Magelang Pekan-pekan terakhir bulan Syakban, mayoritas pendukung kebudayaan Islam-Jawa, memiliki tradisi pembersihan makam leluhur. Tradisi ini disebut nyadran.
Istilah nyadran berasal dari bahasa Sansekerta, yakni "Sradha". Istilah yang digunakan warga Hindu untuk upacara pemuliaan roh leluhur. Diawali di masa pemerintahan Raja Majapahit, Hayam Wuruk, ia menyelenggarakan upacara Sradha untuk memuliakan arwah sang Ibunda Tribhuwana Tunggadewi.
Masuknya Islam membuat ritual Sradha menjadi tradisi nyadran yang rutin diselenggarakan pada bulan Ruwah.

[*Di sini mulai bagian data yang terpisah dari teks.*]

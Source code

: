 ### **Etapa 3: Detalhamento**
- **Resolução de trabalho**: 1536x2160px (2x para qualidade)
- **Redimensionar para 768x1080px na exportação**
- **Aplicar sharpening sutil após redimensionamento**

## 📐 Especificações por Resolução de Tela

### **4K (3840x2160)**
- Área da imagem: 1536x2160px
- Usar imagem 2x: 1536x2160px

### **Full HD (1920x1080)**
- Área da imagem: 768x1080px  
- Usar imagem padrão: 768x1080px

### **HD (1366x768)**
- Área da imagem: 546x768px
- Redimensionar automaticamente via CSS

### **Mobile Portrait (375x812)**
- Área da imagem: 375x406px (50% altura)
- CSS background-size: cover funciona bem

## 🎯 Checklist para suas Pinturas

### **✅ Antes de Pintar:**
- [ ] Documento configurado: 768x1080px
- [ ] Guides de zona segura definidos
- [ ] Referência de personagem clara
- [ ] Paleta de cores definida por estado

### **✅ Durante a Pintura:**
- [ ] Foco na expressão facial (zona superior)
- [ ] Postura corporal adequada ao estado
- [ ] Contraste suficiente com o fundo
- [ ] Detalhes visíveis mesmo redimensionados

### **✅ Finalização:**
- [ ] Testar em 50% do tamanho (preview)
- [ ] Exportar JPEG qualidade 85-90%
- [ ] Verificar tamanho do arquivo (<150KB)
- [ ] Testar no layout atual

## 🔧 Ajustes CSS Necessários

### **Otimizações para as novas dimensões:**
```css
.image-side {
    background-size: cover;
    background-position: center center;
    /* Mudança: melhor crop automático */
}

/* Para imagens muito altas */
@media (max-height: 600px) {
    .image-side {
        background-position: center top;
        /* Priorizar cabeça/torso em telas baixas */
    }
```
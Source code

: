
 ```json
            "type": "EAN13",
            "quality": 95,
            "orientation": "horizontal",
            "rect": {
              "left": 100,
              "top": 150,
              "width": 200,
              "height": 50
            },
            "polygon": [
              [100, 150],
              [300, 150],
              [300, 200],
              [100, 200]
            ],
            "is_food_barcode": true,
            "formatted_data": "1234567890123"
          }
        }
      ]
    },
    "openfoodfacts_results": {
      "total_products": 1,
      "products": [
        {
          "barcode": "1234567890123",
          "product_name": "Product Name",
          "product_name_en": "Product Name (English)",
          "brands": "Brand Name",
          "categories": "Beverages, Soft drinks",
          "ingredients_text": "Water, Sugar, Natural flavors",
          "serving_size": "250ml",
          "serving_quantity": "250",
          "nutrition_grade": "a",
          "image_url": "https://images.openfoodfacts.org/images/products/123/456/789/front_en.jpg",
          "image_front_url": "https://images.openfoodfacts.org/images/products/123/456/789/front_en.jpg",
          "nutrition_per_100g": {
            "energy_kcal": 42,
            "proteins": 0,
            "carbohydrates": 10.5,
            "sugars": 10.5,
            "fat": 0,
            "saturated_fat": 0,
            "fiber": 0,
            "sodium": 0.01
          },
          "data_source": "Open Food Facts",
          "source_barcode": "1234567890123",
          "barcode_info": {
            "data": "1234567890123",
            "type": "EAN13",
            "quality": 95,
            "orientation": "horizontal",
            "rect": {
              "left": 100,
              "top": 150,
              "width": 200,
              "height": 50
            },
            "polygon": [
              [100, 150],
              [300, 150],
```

Kosa kata Ruwah merujuk pada kata Arwah, di mana bulan Syakban dianjurkan untuk memuliakan orangtua, termasuk yang sudah meninggal.
Di wilayah Kabupaten Magelang, nyadran biasanya diselenggarakan oleh dusun atau desa yang memiliki pemakaman umum. Menurut peminat budaya di Muntilan, Agus Sutijanto, kadang penyelenggaraan nyadran diselenggarakan trah makam tertentu. Biasanya makam keluarga.
"Sejarahnya, dulu sebuah dusun terbentuk oleh seorang cikal bakal. Dari cikal bakal inilah, lahir dan berkembanglah anak, cucu, cicit dan seterusnya. Ketika anak keturunan itu tinggal di luar dusun awal, nyadran menjadi momentum reuni keluarga besar satu nenek moyang," kata Agus, Minggu.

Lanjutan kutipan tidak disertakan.